Students will demonstrate competency in research:
- Critically evaluate the published scholarly record.
- Critically apply the theories and methodologies of data science to new research in their primary area of study.
- Apply appropriate principles, frameworks, and models to evaluate and interpret the frontiers of knowledge in their primary area of study.
- Demonstrate expository and oral communication skills appropriate to a Ph.D., publishing and presenting work in their field.
- Critique data practices for ethical issues, including discriminatory practices, power imbalances, and invasions of privacy.
- Demonstrate advanced competency in data science tools and techniques, applied statistical analysis, and a domain area relevant to their area of specialization.
- Develop a record of relevant scholarship.
- Demonstrate an ability to conduct independent, original research with a depth of knowledge in the chosen area of specialization.
Students will demonstrate competency in data analytics:
- Design and execute ethical research using quantitative and experimental methods.

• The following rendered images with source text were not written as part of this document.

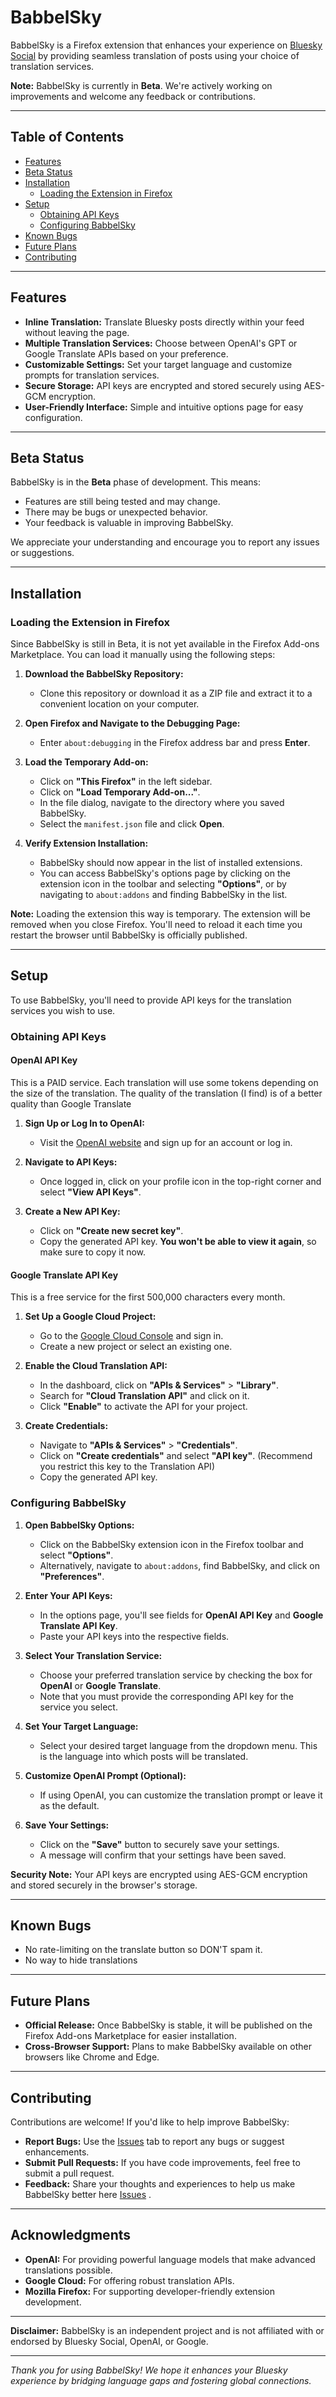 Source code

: # BabbelSky

BabbelSky is a Firefox extension that enhances your experience on [Bluesky Social](https://bsky.app/) by providing seamless translation of posts using your choice of translation services.

**Note:** BabbelSky is currently in **Beta**. We're actively working on improvements and welcome any feedback or contributions.

---

## Table of Contents

- [Features](#features)
- [Beta Status](#beta-status)
- [Installation](#installation)
  - [Loading the Extension in Firefox](#loading-the-extension-in-firefox)
- [Setup](#setup)
  - [Obtaining API Keys](#obtaining-api-keys)
  - [Configuring BabbelSky](#configuring-babbelsky)
- [Known Bugs](#known-bugs)
- [Future Plans](#future-plans)
- [Contributing](#contributing)


---

## Features

- **Inline Translation:** Translate Bluesky posts directly within your feed without leaving the page.
- **Multiple Translation Services:** Choose between OpenAI's GPT or Google Translate APIs based on your preference.
- **Customizable Settings:** Set your target language and customize prompts for translation services.
- **Secure Storage:** API keys are encrypted and stored securely using AES-GCM encryption.
- **User-Friendly Interface:** Simple and intuitive options page for easy configuration.

---

## Beta Status

BabbelSky is in the **Beta** phase of development. This means:

- Features are still being tested and may change.
- There may be bugs or unexpected behavior.
- Your feedback is valuable in improving BabbelSky.

We appreciate your understanding and encourage you to report any issues or suggestions.

---

## Installation

### Loading the Extension in Firefox

Since BabbelSky is still in Beta, it is not yet available in the Firefox Add-ons Marketplace. You can load it manually using the following steps:

1. **Download the BabbelSky Repository:**
   - Clone this repository or download it as a ZIP file and extract it to a convenient location on your computer.

2. **Open Firefox and Navigate to the Debugging Page:**
   - Enter `about:debugging` in the Firefox address bar and press **Enter**.

3. **Load the Temporary Add-on:**
   - Click on **"This Firefox"** in the left sidebar.
   - Click on **"Load Temporary Add-on..."**.
   - In the file dialog, navigate to the directory where you saved BabbelSky.
   - Select the `manifest.json` file and click **Open**.

4. **Verify Extension Installation:**
   - BabbelSky should now appear in the list of installed extensions.
   - You can access BabbelSky's options page by clicking on the extension icon in the toolbar and selecting **"Options"**, or by navigating to `about:addons` and finding BabbelSky in the list.

**Note:** Loading the extension this way is temporary. The extension will be removed when you close Firefox. You'll need to reload it each time you restart the browser until BabbelSky is officially published.

---

## Setup

To use BabbelSky, you'll need to provide API keys for the translation services you wish to use.

### Obtaining API Keys

#### OpenAI API Key

This is a PAID service. Each translation will use some tokens depending on the size of the translation.
The quality of the translation (I find) is of a better quality than Google Translate

1. **Sign Up or Log In to OpenAI:**
   - Visit the [OpenAI website](https://platform.openai.com/) and sign up for an account or log in.

2. **Navigate to API Keys:**
   - Once logged in, click on your profile icon in the top-right corner and select **"View API Keys"**.

3. **Create a New API Key:**
   - Click on **"Create new secret key"**.
   - Copy the generated API key. **You won't be able to view it again**, so make sure to copy it now.

#### Google Translate API Key

This is a free service for the first 500,000 characters every month.

1. **Set Up a Google Cloud Project:**
   - Go to the [Google Cloud Console](https://console.cloud.google.com/) and sign in.
   - Create a new project or select an existing one.

2. **Enable the Cloud Translation API:**
   - In the dashboard, click on **"APIs & Services"** > **"Library"**.
   - Search for **"Cloud Translation API"** and click on it.
   - Click **"Enable"** to activate the API for your project.

3. **Create Credentials:**
   - Navigate to **"APIs & Services"** > **"Credentials"**.
   - Click on **"Create credentials"** and select **"API key"**. (Recommend you restrict this key to the Translation API)
   - Copy the generated API key.

### Configuring BabbelSky

1. **Open BabbelSky Options:**
   - Click on the BabbelSky extension icon in the Firefox toolbar and select **"Options"**.
   - Alternatively, navigate to `about:addons`, find BabbelSky, and click on **"Preferences"**.

2. **Enter Your API Keys:**
   - In the options page, you'll see fields for **OpenAI API Key** and **Google Translate API Key**.
   - Paste your API keys into the respective fields.

3. **Select Your Translation Service:**
   - Choose your preferred translation service by checking the box for **OpenAI** or **Google Translate**.
   - Note that you must provide the corresponding API key for the service you select.

4. **Set Your Target Language:**
   - Select your desired target language from the dropdown menu. This is the language into which posts will be translated.

5. **Customize OpenAI Prompt (Optional):**
   - If using OpenAI, you can customize the translation prompt or leave it as the default.

6. **Save Your Settings:**
   - Click on the **"Save"** button to securely save your settings.
   - A message will confirm that your settings have been saved.

**Security Note:** Your API keys are encrypted using AES-GCM encryption and stored securely in the browser's storage.

---

## Known Bugs
  - No rate-limiting on the translate button so DON'T spam it.
  - No way to hide translations

---

## Future Plans

- **Official Release:** Once BabbelSky is stable, it will be published on the Firefox Add-ons Marketplace for easier installation.
- **Cross-Browser Support:** Plans to make BabbelSky available on other browsers like Chrome and Edge.

---

## Contributing

Contributions are welcome! If you'd like to help improve BabbelSky:

- **Report Bugs:** Use the [Issues](https://github.com/yourusername/BabbelSky/issues) tab to report any bugs or suggest enhancements.
- **Submit Pull Requests:** If you have code improvements, feel free to submit a pull request.
- **Feedback:** Share your thoughts and experiences to help us make BabbelSky better here [Issues](https://github.com/yourusername/BabbelSky/issues) .

---

## Acknowledgments

- **OpenAI:** For providing powerful language models that make advanced translations possible.
- **Google Cloud:** For offering robust translation APIs.
- **Mozilla Firefox:** For supporting developer-friendly extension development.

---

**Disclaimer:** BabbelSky is an independent project and is not affiliated with or endorsed by Bluesky Social, OpenAI, or Google.

---

*Thank you for using BabbelSky! We hope it enhances your Bluesky experience by bridging language gaps and fostering global connections.*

- Organize, visualize, and analyze large, complex datasets using descriptive statistics and graphs to make decisions.
- Apply inferential statistics, predictive analytics, and data mining to informatics-related fields.
- Analyze datasets with supervised learning methods for functional approximation, classification, and forecasting and unsupervised learning methods for dimensionality reduction and clustering.
- Identify, assess, and select appropriately among data analytics methods and models for solving a particular real-world problem, weighing their advantages and disadvantages.
- Write programs to perform data analytics on large, complex datasets.
Students will demonstrate competency in data management and infrastructure:
- Design and implement relational databases using commercial database management systems according to database concepts and theory.
- Diagram a relational database design based on an identified scenario.
- Produce database queries using SQL.
- Perform database administration tasks.
- Describe the data management activities associated with the data lifecycle.
- Overcome difficulties in managing very large datasets, both structured and unstructured, using nonrelational data storage and retrieval (NoSQL), parallel algorithms, and cloud computing.
- Apply the MapReduce programming model to data-driven discovery and scalable data processing for scientific applications.